**** Source data ****
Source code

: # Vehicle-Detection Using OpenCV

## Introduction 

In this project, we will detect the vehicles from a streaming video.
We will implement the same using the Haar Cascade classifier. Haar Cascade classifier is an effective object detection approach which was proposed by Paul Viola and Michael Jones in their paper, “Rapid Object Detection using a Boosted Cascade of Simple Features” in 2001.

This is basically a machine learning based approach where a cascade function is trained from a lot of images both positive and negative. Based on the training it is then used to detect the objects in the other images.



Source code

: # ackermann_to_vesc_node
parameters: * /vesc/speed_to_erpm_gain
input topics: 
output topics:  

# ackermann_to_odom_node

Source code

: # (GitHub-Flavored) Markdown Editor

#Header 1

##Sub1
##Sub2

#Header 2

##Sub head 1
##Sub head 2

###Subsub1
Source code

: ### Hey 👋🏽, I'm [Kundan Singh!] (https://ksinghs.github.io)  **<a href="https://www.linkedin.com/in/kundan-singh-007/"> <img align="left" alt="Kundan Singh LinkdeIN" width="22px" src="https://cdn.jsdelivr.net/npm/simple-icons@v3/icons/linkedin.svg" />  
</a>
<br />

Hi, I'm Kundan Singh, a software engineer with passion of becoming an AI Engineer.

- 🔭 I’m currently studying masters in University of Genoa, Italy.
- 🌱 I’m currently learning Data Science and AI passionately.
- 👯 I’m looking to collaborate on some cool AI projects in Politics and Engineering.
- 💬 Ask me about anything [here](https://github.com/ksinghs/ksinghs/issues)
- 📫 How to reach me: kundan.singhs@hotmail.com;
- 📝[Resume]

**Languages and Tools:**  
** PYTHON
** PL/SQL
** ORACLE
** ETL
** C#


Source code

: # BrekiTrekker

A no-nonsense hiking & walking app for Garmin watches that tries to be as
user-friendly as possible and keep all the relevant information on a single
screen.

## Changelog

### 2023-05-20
****
Assigned task
Repeat the line that contains "##Sub head 2", then every line after it until the records end, with nothing added.

Task response
##Sub head 2

###Subsub1
Source code

: ### Hey 👋🏽, I'm [Kundan Singh!] (https://ksinghs.github.io)  **<a href="https://www.linkedin.com/in/kundan-singh-007/"> <img align="left" alt="Kundan Singh LinkdeIN" width="22px" src="https://cdn.jsdelivr.net/npm/simple-icons@v3/icons/linkedin.svg" />  
</a>
<br />

Hi, I'm Kundan Singh, a software engineer with passion of becoming an AI Engineer.

- 🔭 I’m currently studying masters in University of Genoa, Italy.
- 🌱 I’m currently learning Data Science and AI passionately.
- 👯 I’m looking to collaborate on some cool AI projects in Politics and Engineering.
- 💬 Ask me about anything [here](https://github.com/ksinghs/ksinghs/issues)
- 📫 How to reach me: kundan.singhs@hotmail.com;
- 📝[Resume]

**Languages and Tools:**  
** PYTHON
** PL/SQL
** ORACLE
** ETL
** C#


Source code

: # BrekiTrekker

A no-nonsense hiking & walking app for Garmin watches that tries to be as
user-friendly as possible and keep all the relevant information on a single
screen.

## Changelog

### 2023-05-20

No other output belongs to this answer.